Information Technology

Victors of the global villain: how Germany got it right with COVID-19 vs the USA.

Strain. Anguish. Confusion. In the current global climate, the coronavirus has tested us to its fullest – and in many cases, has undoubtedly prevailed over some of the strongest superpowers in the world. Through placing an initial focus on the USA – who have recorded over 6.8 million cases and 200,000 deaths, we take a second to examine the winners and losers of COVID-19: and why Germany should be considered a prime frontrunner in dealing with the deadly virus.

Walther Leonhard. It may not stand out as a name you would remember in the years to come – but he and so many others of Germany’s assigned ‘containment scouts’ have proven integral in preventing the spread of coronavirus cases amongst thousands of German citizens. Despite his role as a court officer in Munich at the time, Leonhard was assigned the task of a ‘Kontaktmanager’ – who traced and contacted coronavirus carriers and commanded them to self-isolate for two weeks.

As one of the first countries to introduce the track and trace system to combat the virus, Germany installed what has now risen to become one of the most effective methods in stalling the spread of the virus. Coupled with a swift six-week lockdown and a well-prepared government, Germany’s death toll remained incredibly low in comparison to other European countries. It goes without saying that their fast initiative and patience in their methods were, by far, their most effective tool in limiting the destruction of the coronavirus.
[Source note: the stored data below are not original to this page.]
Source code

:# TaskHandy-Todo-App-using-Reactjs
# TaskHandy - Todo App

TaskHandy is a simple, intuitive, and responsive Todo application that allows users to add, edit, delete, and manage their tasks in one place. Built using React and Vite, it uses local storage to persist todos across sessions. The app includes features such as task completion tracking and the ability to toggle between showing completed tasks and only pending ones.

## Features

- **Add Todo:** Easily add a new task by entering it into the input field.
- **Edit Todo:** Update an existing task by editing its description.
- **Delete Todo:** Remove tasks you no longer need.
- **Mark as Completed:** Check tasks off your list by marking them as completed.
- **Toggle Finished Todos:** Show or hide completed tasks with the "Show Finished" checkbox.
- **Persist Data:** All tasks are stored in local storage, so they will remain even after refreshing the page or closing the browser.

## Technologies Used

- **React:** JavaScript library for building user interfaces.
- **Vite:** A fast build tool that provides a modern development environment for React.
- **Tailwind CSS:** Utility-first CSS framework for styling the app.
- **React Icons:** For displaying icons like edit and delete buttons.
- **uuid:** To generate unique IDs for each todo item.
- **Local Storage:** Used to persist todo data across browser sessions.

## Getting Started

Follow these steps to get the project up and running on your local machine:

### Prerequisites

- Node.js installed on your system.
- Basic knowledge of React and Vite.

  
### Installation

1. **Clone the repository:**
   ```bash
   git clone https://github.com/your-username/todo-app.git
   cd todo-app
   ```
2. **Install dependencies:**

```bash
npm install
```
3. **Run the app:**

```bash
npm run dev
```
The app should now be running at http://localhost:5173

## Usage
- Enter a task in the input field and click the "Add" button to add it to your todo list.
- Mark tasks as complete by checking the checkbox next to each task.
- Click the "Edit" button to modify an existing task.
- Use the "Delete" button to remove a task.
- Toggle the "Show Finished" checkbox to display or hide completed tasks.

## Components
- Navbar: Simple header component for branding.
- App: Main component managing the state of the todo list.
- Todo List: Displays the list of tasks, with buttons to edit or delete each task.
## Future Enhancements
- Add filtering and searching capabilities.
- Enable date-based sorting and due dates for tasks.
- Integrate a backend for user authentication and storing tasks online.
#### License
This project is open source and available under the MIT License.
Just over 7800km across the German border, the USA have been seen as the worst-hit nation of the virus. With over 200,000 deaths officially recorded, one seems to wonder if they can ever fully recover from the impacts of the pandemic. In explaining their downfall however, their detriment can be retraced to two factors: impatience and stubbornness. At one point during June 2020 – stabilising rates of the coronavirus saw states such as Texas, California, and Florida reopen almost immediately from an initial lockdown. To put matters in simple words at how costly this decision was: California alone saw a 90% increase in coronavirus cases after reopening. NINETY PERCENT. With no track-and-trace systems in place, the sudden rise in cases then saw major delays in testing – making it almost impossible to identify and isolate carriers of the virus.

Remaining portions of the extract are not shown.